Tüm bu sorunlarla uğraşırken hâlâ bir hayvan hakları kanununun olmaması zaten durumun ne kadar vahim olduğunun bir göstergesi. Böyle bir kanunun olsaydı – ki olmalı- yazılması ve belirtilmesi gereken sayısız yönerge ve kural olmalı. İlk olarak, en azından av hayvanlarının sadece yemek amaçlı avlanması için bir yaptırım çıkarılmalı. Yapılan bu caniliği belgeleştirmek yani iyi bir şey yapılmış gibi duvarlara ölü hayvanın kafasını koymak insanın içini acıtıyor – en azından bazılarının.
Bir diğer konması gerek kural ise sokaklarda yürüyen hayvanları öldürmenin yasaklanması ve cezasının bir insanı öldürmek kadar ağır olmasıdır, ki insanlar öldürüldüğünde bile yeterince ceza verilmiyor. Son olarak ise, hayvanat bahçelerinin kaldırılması olmalıdır. Hayvanlardan yaşam alanlarını aldığımız yetmiyormuş gibi bir de onların özgürlüklerini almamalıyız ya da onları esir gibi bir hayata mahkûm etmek mantığını kullanabilen bir kişinin yapmaması gereken bir şey olmalıdır.

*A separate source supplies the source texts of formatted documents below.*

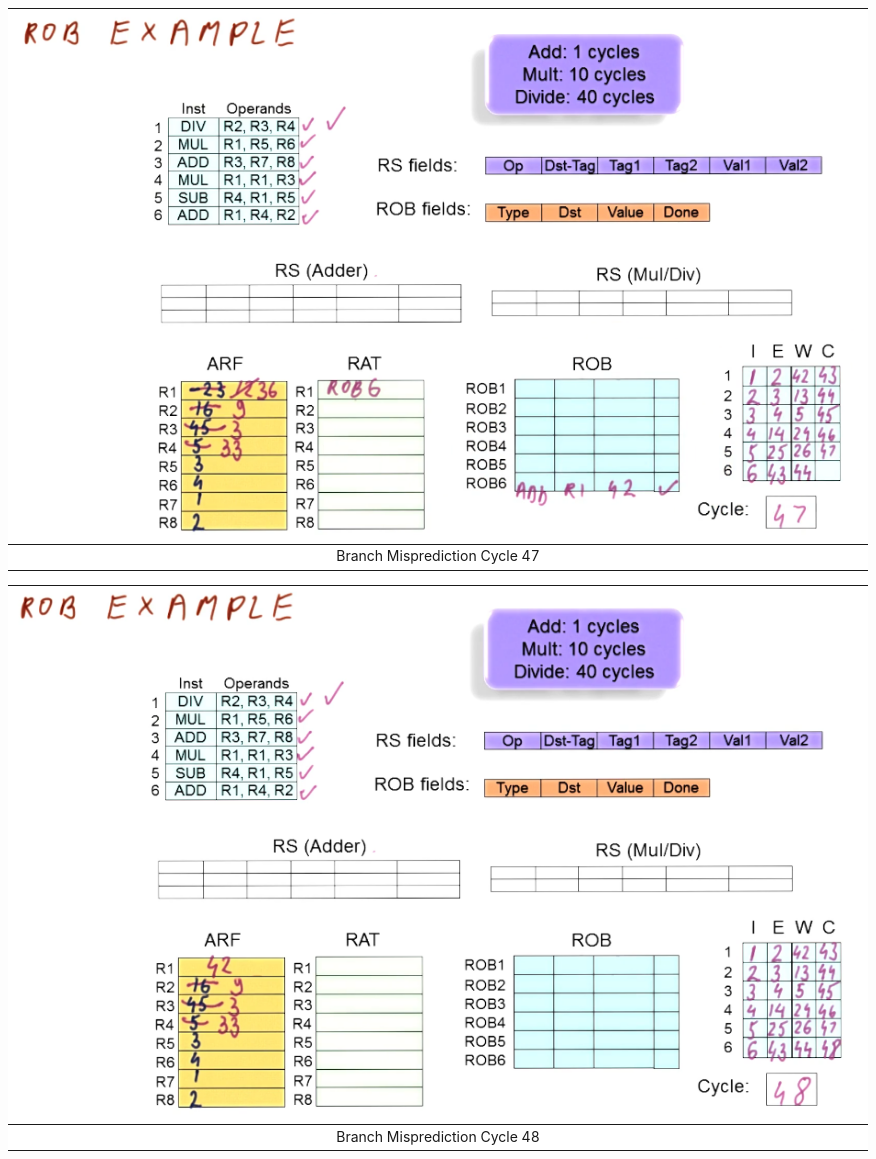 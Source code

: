 | ![cycle47](images/reorder_buffer_example_cycle_47.png) |
|:--:|
| Branch Misprediction Cycle 47 |

| ![cycle48](images/reorder_buffer_example_cycle_48.png) |
|:--:|
| Branch Misprediction Cycle 48 |
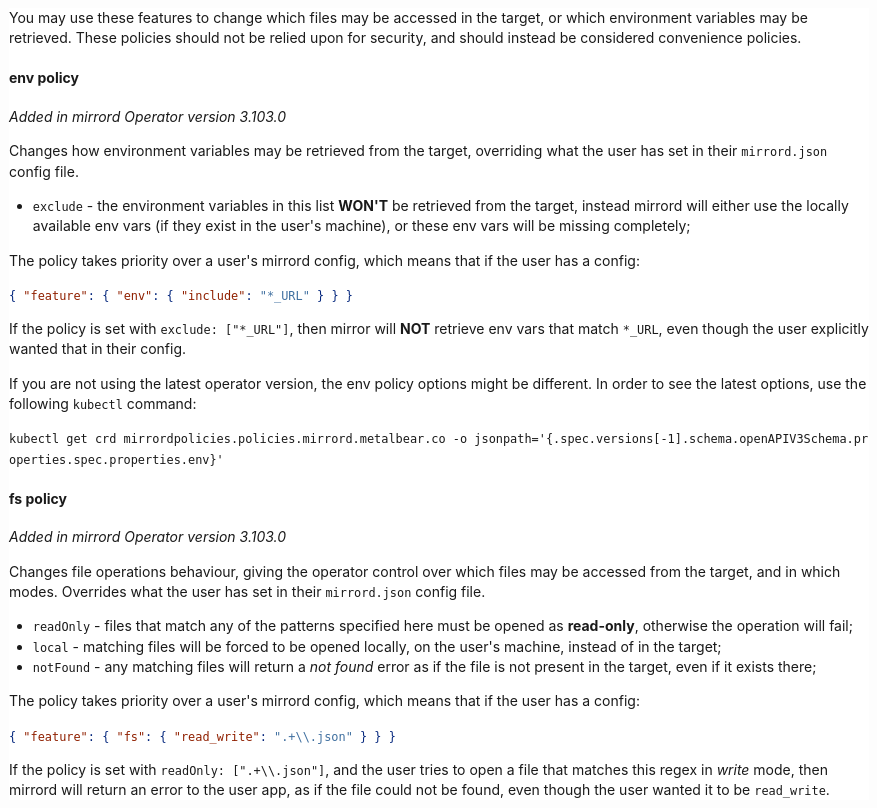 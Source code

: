 You may use these features to change which files may be accessed in the target, or which
environment variables may be retrieved. These policies should not be relied upon for security,
and should instead be considered convenience policies.

#### env policy

_Added in mirrord Operator version 3.103.0_

Changes how environment variables may be retrieved from the target, overriding what the
user has set in their `mirrord.json` config file.

* `exclude` - the environment variables in this list **WON'T** be retrieved from the target,
  instead mirrord will either use the locally available env vars (if they exist in the user's
  machine), or these env vars will be missing completely;

The policy takes priority over a user's mirrord config, which means that if the user has
a config:

```json
{ "feature": { "env": { "include": "*_URL" } } }
```

If the policy is set with `exclude: ["*_URL"]`, then mirror will **NOT** retrieve env vars
that match `*_URL`, even though the user explicitly wanted that in their config.

If you are not using the latest operator version, the env policy options might be different.
In order to see the latest options, use the following `kubectl` command:

```shell
kubectl get crd mirrordpolicies.policies.mirrord.metalbear.co -o jsonpath='{.spec.versions[-1].schema.openAPIV3Schema.properties.spec.properties.env}'
```

#### fs policy

_Added in mirrord Operator version 3.103.0_

Changes file operations behaviour, giving the operator control over which files may be
accessed from the target, and in which modes. Overrides what the user has set in their
`mirrord.json` config file.

* `readOnly` - files that match any of the patterns specified here must be opened as
  **read-only**, otherwise the operation will fail;
* `local` - matching files will be forced to be opened locally, on the user's machine,
  instead of in the target;
* `notFound` - any matching files will return a _not found_ error as if the file is not
  present in the target, even if it exists there;

The policy takes priority over a user's mirrord config, which means that if the user has
a config:

```json
{ "feature": { "fs": { "read_write": ".+\\.json" } } }
```

If the policy is set with `readOnly: [".+\\.json"]`, and the user tries to open a file
that matches this regex in _write_ mode, then mirrord will return an error to the user app,
as if the file could not be found, even though the user wanted it to be `read_write`.

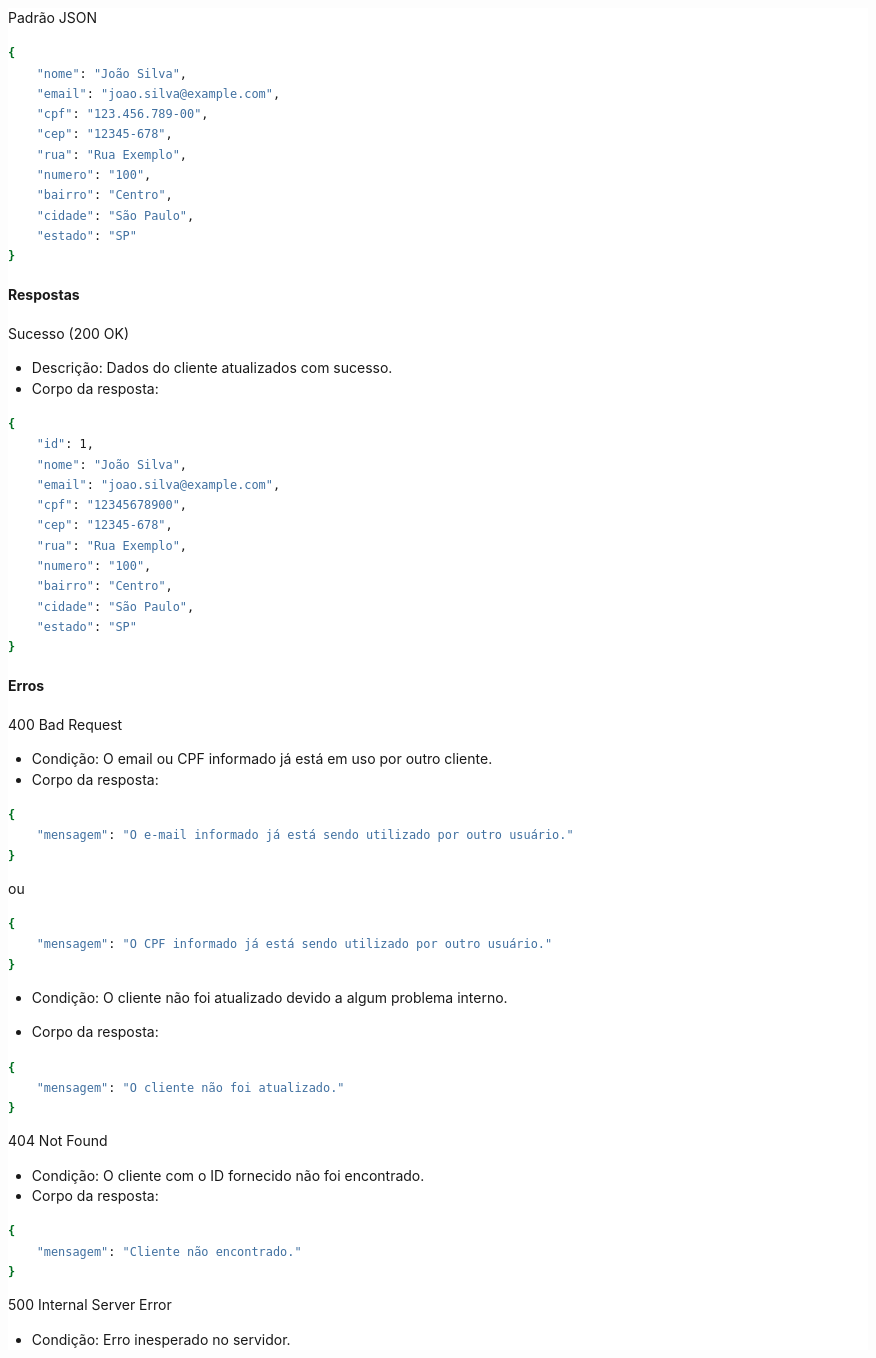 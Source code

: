 Padrão JSON

```bash
{
    "nome": "João Silva",
    "email": "joao.silva@example.com",
    "cpf": "123.456.789-00",
    "cep": "12345-678",
    "rua": "Rua Exemplo",
    "numero": "100",
    "bairro": "Centro",
    "cidade": "São Paulo",
    "estado": "SP"
}
```
#### Respostas
Sucesso (200 OK)
- Descrição: Dados do cliente atualizados com sucesso.
- Corpo da resposta:
```bash
{
    "id": 1,
    "nome": "João Silva",
    "email": "joao.silva@example.com",
    "cpf": "12345678900",
    "cep": "12345-678",
    "rua": "Rua Exemplo",
    "numero": "100",
    "bairro": "Centro",
    "cidade": "São Paulo",
    "estado": "SP"
}
```
#### Erros
400 Bad Request
- Condição: O email ou CPF informado já está em uso por outro cliente.
- Corpo da resposta:
```bash
{
    "mensagem": "O e-mail informado já está sendo utilizado por outro usuário."
}
```
ou
```bash
{
    "mensagem": "O CPF informado já está sendo utilizado por outro usuário."
}
```
- Condição: O cliente não foi atualizado devido a algum problema interno.

- Corpo da resposta:
```bash
{
    "mensagem": "O cliente não foi atualizado."
}
```
404 Not Found
- Condição: O cliente com o ID fornecido não foi encontrado.
- Corpo da resposta:
```bash
{
    "mensagem": "Cliente não encontrado."
}
```
500 Internal Server Error
- Condição: Erro inesperado no servidor.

Tüm kurallara ne kadar uyulacağı da aşikâr tabii ki. İnsanların belli ve yerleşmiş düzenleri sebebiyle buna baş kaldırması da kaçınılmaz. Fakat en azından içimizde kalan son bir parça umutla devam etmek ve bu masum varlıkları korumak, biz iyi sayılabilecek insanların aklının bir köşesinde bulunmalı. En azından boyun eğmek ilk çare olmamalı.